And I know that most of the things I've acquired have emotional value to me. If they didn't, they'd be gone already. Duh. If I just had a problem throwing anything out I'd have every single cereal box I've ever emptied still sitting around the house. Sure, I have some things that some people would consider trash, but they're not — they're things that have at some point had emotional value (an idea Lisa also addressed in a blog post at one point). To treat those things like they have the same value as a piece of junk mail is disrespectful of myself. That's part of why it was so traumatic last year when someone came in and threw out a bunch of my belongings while I was on vacation.
So here's to treating myself, my things, and the stories behind everything with respect. No wonder I haven't been able to write effectively for years. I've been ignoring and devaluing stories left and right. How silly of me. ;)

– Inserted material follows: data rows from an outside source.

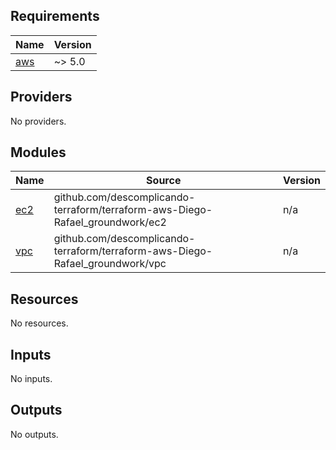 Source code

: <!-- BEGIN_TF_DOCS -->
## Requirements

| Name | Version |
|------|---------|
| <a name="requirement_aws"></a> [aws](#requirement\_aws) | ~> 5.0 |

## Providers

No providers.

## Modules

| Name | Source | Version |
|------|--------|---------|
| <a name="module_ec2"></a> [ec2](#module\_ec2) | github.com/descomplicando-terraform/terraform-aws-Diego-Rafael_groundwork/ec2 | n/a |
| <a name="module_vpc"></a> [vpc](#module\_vpc) | github.com/descomplicando-terraform/terraform-aws-Diego-Rafael_groundwork/vpc | n/a |

## Resources

No resources.

## Inputs

No inputs.

## Outputs

No outputs.
<!-- END_TF_DOCS --> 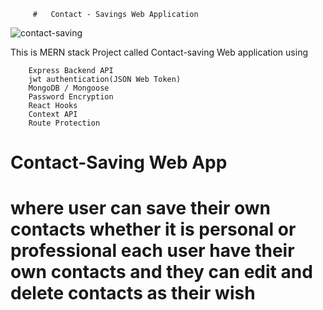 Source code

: 
         #   Contact - Savings Web Application

 ![contact-saving](https://user-images.githubusercontent.com/59472229/143678555-13812fc9-d77d-440b-b7bf-548e1fb3a0a0.jpg)


   This is MERN stack Project called Contact-saving Web application
        using
     
        Express Backend API
        jwt authentication(JSON Web Token)
        MongoDB / Mongoose
        Password Encryption
        React Hooks
        Context API
        Route Protection
        
    
    
  #  Contact-Saving Web App 
 #   where user can save their own contacts whether it is personal or professional each user have their own contacts and they can edit and delete contacts as their wish  
    
       
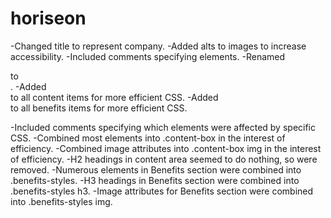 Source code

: # horiseon
<!-- Html -->
-Changed title to represent company.
-Added alts to images to increase accessibility.
-Included comments specifying elements.
-Renamed <div class="search-engilne-optimization"> to <div id="search-engine-optimization">.
-Added <div class="content-box"> to all content items for more efficient CSS.
-Added <div class="benefits-styles"> to all benefits items for more efficient CSS.
<!-- CSS -->
-Included comments specifying which elements were affected by specific CSS.
-Combined most elements into .content-box in the interest of efficiency.
-Combined image attributes into .content-box img in the interest of efficiency.
-H2 headings in content area seemed to do nothing, so were removed.
-Numerous elements in Benefits section were combined into .benefits-styles.
-H3 headings in Benefits section were combined into .benefits-styles h3.
-Image attributes for Benefits section were combined into .benefits-styles img. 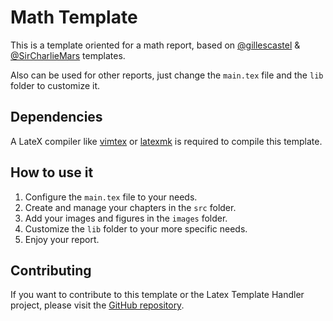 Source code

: # Math Template

This is a template oriented for a math report, based on [@gillescastel](https://github.com/gillescastel/) & [@SirCharlieMars](https://github.com/SirCharlieMars) templates. 

Also can be used for other reports, just change the `main.tex` file and the `lib` folder to customize it.

## Dependencies

A LateX compiler like [vimtex](https://github.com/lervag/vimtex) or [latexmk](https://www.ctan.org/pkg/latexmk/) is required to compile this template.

## How to use it 

1. Configure the `main.tex` file to your needs.
2. Create and manage your chapters in the `src` folder.
3. Add your images and figures in the `images` folder.
4. Customize the `lib` folder to your more specific needs.
5. Enjoy your report.

## Contributing 

If you want to contribute to this template or the Latex Template Handler project, please visit the [GitHub repository](https://github.com/Johanx22x/latex_template_handler).
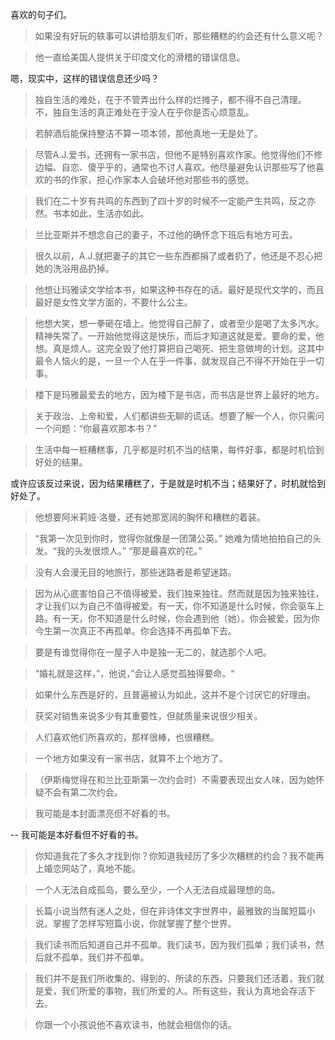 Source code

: 喜欢的句子们。

> 如果没有好玩的轶事可以讲给朋友们听，那些糟糕的约会还有什么意义呢？

> 他一直给美国人提供关于印度文化的滑稽的错误信息。

嗯，现实中，这样的错误信息还少吗？

> 独自生活的难处，在于不管弄出什么样的烂摊子，都不得不自己清理。
> 不，独自生活的真正难处在于没人在乎你是否心烦意乱。

> 若醉酒后能保持整洁不算一项本领，那他真地一无是处了。

> 尽管A.J.爱书，还拥有一家书店，但他不是特别喜欢作家。他觉得他们不修边幅、自恋、傻乎乎的，通常也不讨人喜欢。他尽量避免认识那些写了他喜欢的书的作家，担心作家本人会破坏他对那些书的感觉。

> 我们在二十岁有共鸣的东西到了四十岁的时候不一定能产生共鸣，反之亦然。书本如此，生活亦如此。

> 兰比亚斯并不想念自己的妻子，不过他的确怀念下班后有地方可去。

> 很久以前，A.J.就把妻子的其它一些东西都捐了或者扔了，他还是不忍心把她的洗浴用品扔掉。

> 他想让玛雅读文学绘本书，如果这种书存在的话。最好是现代文学的，而且最好是女性文学方面的，不要什么公主。

> 他想大笑，想一拳砸在墙上。他觉得自己醉了，或者至少是喝了太多汽水。精神失常了。一开始他觉得这是快乐，而后才知道这就是爱。要命的爱，他想。真是烦人。这完全毁了他打算把自己喝死、把生意做垮的计划。这其中最令人恼火的是，一旦一个人在乎一件事，就发现自己不得不开始在乎一切事。

> 楼下是玛雅最爱去的地方，因为楼下是书店，而书店是世界上最好的地方。

> 关于政治、上帝和爱，人们都讲些无聊的谎话。想要了解一个人，你只需问一个问题：“你最喜欢那本书？”

> 生活中每一桩糟糕事，几乎都是时机不当的结果，每件好事，都是时机恰到好处的结果。

或许应该反过来说，因为结果糟糕了，于是就是时机不当；结果好了，时机就恰到好处了。

> 他想要阿米莉娅·洛曼，还有她那宽阔的胸怀和糟糕的着装。

> “我第一次见到你时，觉得你就像是一团蒲公英。”
> 她难为情地拍拍自己的头发。“我的头发很烦人。”
> “那是最喜欢的花。”

> 没有人会漫无目的地旅行，那些迷路者是希望迷路。

> 因为从心底害怕自己不值得被爱，我们独来独往。然而就是因为独来独往，才让我们以为自己不值得被爱。有一天，你不知道是什么时候，你会驱车上路。有一天，你不知道是什么时候，你会遇到他（她）。你会被爱，因为你今生第一次真正不再孤单。你会选择不再孤单下去。

> 要是有谁觉得你在一屋子人中是独一无二的，就选那个人吧。

> “婚礼就是这样，”，他说，”会让人感觉孤独得要命。“

> 如果什么东西是好的，且普遍被认为如此，这并不是个讨厌它的好理由。

> 获奖对销售来说多少有其重要性，但就质量来说很少相关。

> 人们喜欢他们所喜欢的，那样很棒，也很糟糕。

> 一个地方如果没有一家书店，就算不上个地方了。

> （伊斯梅觉得在和兰比亚斯第一次约会时）不需要表现出女人味，因为她怀疑不会有第二次约会。

> 我可能是本封面漂亮但不好看的书。

-- 我可能是本好看但不好看的书。

> 你知道我花了多久才找到你？你知道我经历了多少次糟糕的约会？我不能再上婚恋网站了，真地不能。

> 一个人无法自成孤岛，要么至少，一个人无法自成最理想的岛。

> 长篇小说当然有迷人之处，但在非诗体文字世界中，最雅致的当属短篇小说。掌握了怎样写短篇小说，你就掌握了整个世界。

> 我们读书而后知道自己并不孤单。我们读书，因为我们孤单；我们读书，然后就不孤单，我们并不孤单。

> 我们并不是我们所收集的、得到的、所读的东西，只要我们还活着，我们就是爱，我们所爱的事物，我们所爱的人。所有这些，我认为真地会存活下去。

> 你跟一个小孩说他不喜欢读书，他就会相信你的话。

Wouldn't it be funny if cleaning the craft room made me a better writer again? ;)
One thing it probably will do is bring me closer to being a happy, comfortable, self-aware person again.
So hey! If anyone else out there is trying to declutter their own space and you're thinking along the same lines as I am, feel free to clean along with me and post comments on your own progress! As is pretty obvious from the success of the Craft or Bust project, it does help me to have like-minded people along with me for the journey, even if there's baton-swapping and tagging in and out. ;)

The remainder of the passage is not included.